| Mailing List ArchivesAuthenticated access |  | ![[Computer Systems Lab]](http://www.cs.wisc.edu/pics/csl_logo.gif)  | 
 
[Date Prev][Date Next][Thread Prev][Thread Next][Date Index][Thread Index]
[HTCondor-users] Adding GPUs to machine resources
- Date: Wed, 12 Mar 2014 16:06:46 +0100
- From: Steffen Grunewald <Steffen.Grunewald@xxxxxxxxxx>
- Subject: [HTCondor-users] Adding GPUs to machine resources
I've been running Condor for more than a decade now, but being 
rather new to the Condor/GPU business, I'm having a hard time now.
Following http://spinningmatt.wordpress.com/2012/11/19, I have tried
to add two GPUs to the resources available to a standalone machine
with a number of CPU cores, by defining in condor_config.d/gpu:
MACHINE_RESOURCE_NAMES    = GPUS
MACHINE_RESOURCE_GPUS     = 2
SLOT_TYPE_1               = cpus=100%,auto
SLOT_TYPE_1_PARTITIONABLE = TRUE
NUM_SLOTS_TYPE_1          = 1
I added a "request_gpus" line to my - otherwise rather simplistic -
submit file, specifying either 1 or 0.
This works - depending on the amount of free resources (obviously,
the GPUS are the least abundant one), jobs get matched and started.
Checking the output of condor_status -l for the individual dynamic
slots, the numbers look OK.
(I'm wondering whether I'd have to set request_gpus=0 somewhere.
Seems to default to 0 though.)
Now the idea is to tell the job - via arguments, environment,
or a job wrapper - which GPU to use. This is where I ran out of
ideas.
https://htcondor-wiki.cs.wiki.edu/index.cgi/wiki?p=HowToManageGpus
suggests to use 
  arguments = @...$((AssignedGPUs))
but this macro cannot be expanded on job submission...
There's no _CONDOR_AssignedGPUs in the "printenv" output.
Even
# grep -i gpu /var/lib/condor/execute/dir_*/.{machine,job}.ad
doesn't show anything that looks helpful.
Addition of a line
ENVIRONMENT_FOR_AssignedGpus = CUDA_VISIBLE_DEVICES, GPU_DEVICE_ORDINAL
as suggested in the wiki page shows no effect at all.
Also, $(LIBEXEC)/condor_gpu_discovery doesn't work as expected:
# /usr/lib/condor/libexec/condor_gpu_discovery [-properties]
modprobe: FATAL: Module nvidia-uvm not found.
2
(and -properties makes no difference)
In the end, I'd like to have up to TotalGpus slots with a (or
both) GPU/s assigned to it/them, and $CUDA_VISIBLE_DEVICES or
another environment variable telling me (and a possible wrapper
script) the device numbers. (I also suppose that a non-GPU slot
would have to set $CUDA_VISIBLE_DEVICES to the empty string or
-1?)
In an era of partitionable resources, will I still have to revert
to static assignments of the individual GPUs to static slots?

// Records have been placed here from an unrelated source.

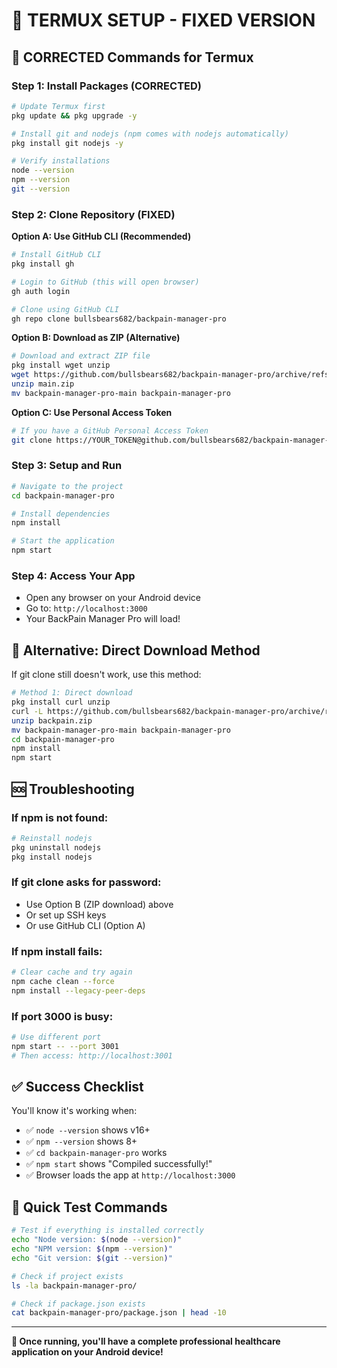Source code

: # 🔧 TERMUX SETUP - FIXED VERSION

## 🚨 **CORRECTED Commands for Termux**

### **Step 1: Install Packages (CORRECTED)**
```bash
# Update Termux first
pkg update && pkg upgrade -y

# Install git and nodejs (npm comes with nodejs automatically)
pkg install git nodejs -y

# Verify installations
node --version
npm --version
git --version
```

### **Step 2: Clone Repository (FIXED)**

**Option A: Use GitHub CLI (Recommended)**
```bash
# Install GitHub CLI
pkg install gh

# Login to GitHub (this will open browser)
gh auth login

# Clone using GitHub CLI
gh repo clone bullsbears682/backpain-manager-pro
```

**Option B: Download as ZIP (Alternative)**
```bash
# Download and extract ZIP file
pkg install wget unzip
wget https://github.com/bullsbears682/backpain-manager-pro/archive/refs/heads/main.zip
unzip main.zip
mv backpain-manager-pro-main backpain-manager-pro
```

**Option C: Use Personal Access Token**
```bash
# If you have a GitHub Personal Access Token
git clone https://YOUR_TOKEN@github.com/bullsbears682/backpain-manager-pro.git
```

### **Step 3: Setup and Run**
```bash
# Navigate to the project
cd backpain-manager-pro

# Install dependencies
npm install

# Start the application
npm start
```

### **Step 4: Access Your App**
- Open any browser on your Android device
- Go to: `http://localhost:3000`
- Your BackPain Manager Pro will load!

## 🔧 **Alternative: Direct Download Method**

If git clone still doesn't work, use this method:

```bash
# Method 1: Direct download
pkg install curl unzip
curl -L https://github.com/bullsbears682/backpain-manager-pro/archive/refs/heads/main.zip -o backpain.zip
unzip backpain.zip
mv backpain-manager-pro-main backpain-manager-pro
cd backpain-manager-pro
npm install
npm start
```

## 🆘 **Troubleshooting**

### **If npm is not found:**
```bash
# Reinstall nodejs
pkg uninstall nodejs
pkg install nodejs
```

### **If git clone asks for password:**
- Use Option B (ZIP download) above
- Or set up SSH keys
- Or use GitHub CLI (Option A)

### **If npm install fails:**
```bash
# Clear cache and try again
npm cache clean --force
npm install --legacy-peer-deps
```

### **If port 3000 is busy:**
```bash
# Use different port
npm start -- --port 3001
# Then access: http://localhost:3001
```

## ✅ **Success Checklist**

You'll know it's working when:
- ✅ `node --version` shows v16+ 
- ✅ `npm --version` shows 8+
- ✅ `cd backpain-manager-pro` works
- ✅ `npm start` shows "Compiled successfully!"
- ✅ Browser loads the app at `http://localhost:3000`

## 🎯 **Quick Test Commands**

```bash
# Test if everything is installed correctly
echo "Node version: $(node --version)"
echo "NPM version: $(npm --version)"
echo "Git version: $(git --version)"

# Check if project exists
ls -la backpain-manager-pro/

# Check if package.json exists
cat backpain-manager-pro/package.json | head -10
```

---

**🏥 Once running, you'll have a complete professional healthcare application on your Android device!**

I
don't hope so (as this doesn't provide an easy means to allocate
both GPUs to a single job)...
Any suggestions?
Thanks,
 S
-- 
Steffen Grunewald * Cluster Admin * steffen.grunewald(*)aei.mpg.de
MPI f. Gravitationsphysik (AEI) * Am Mühlenberg 1, D-14476 Potsdam
http://www.aei.mpg.de/ * ------- * +49-331-567-{fon:7274,fax:7298}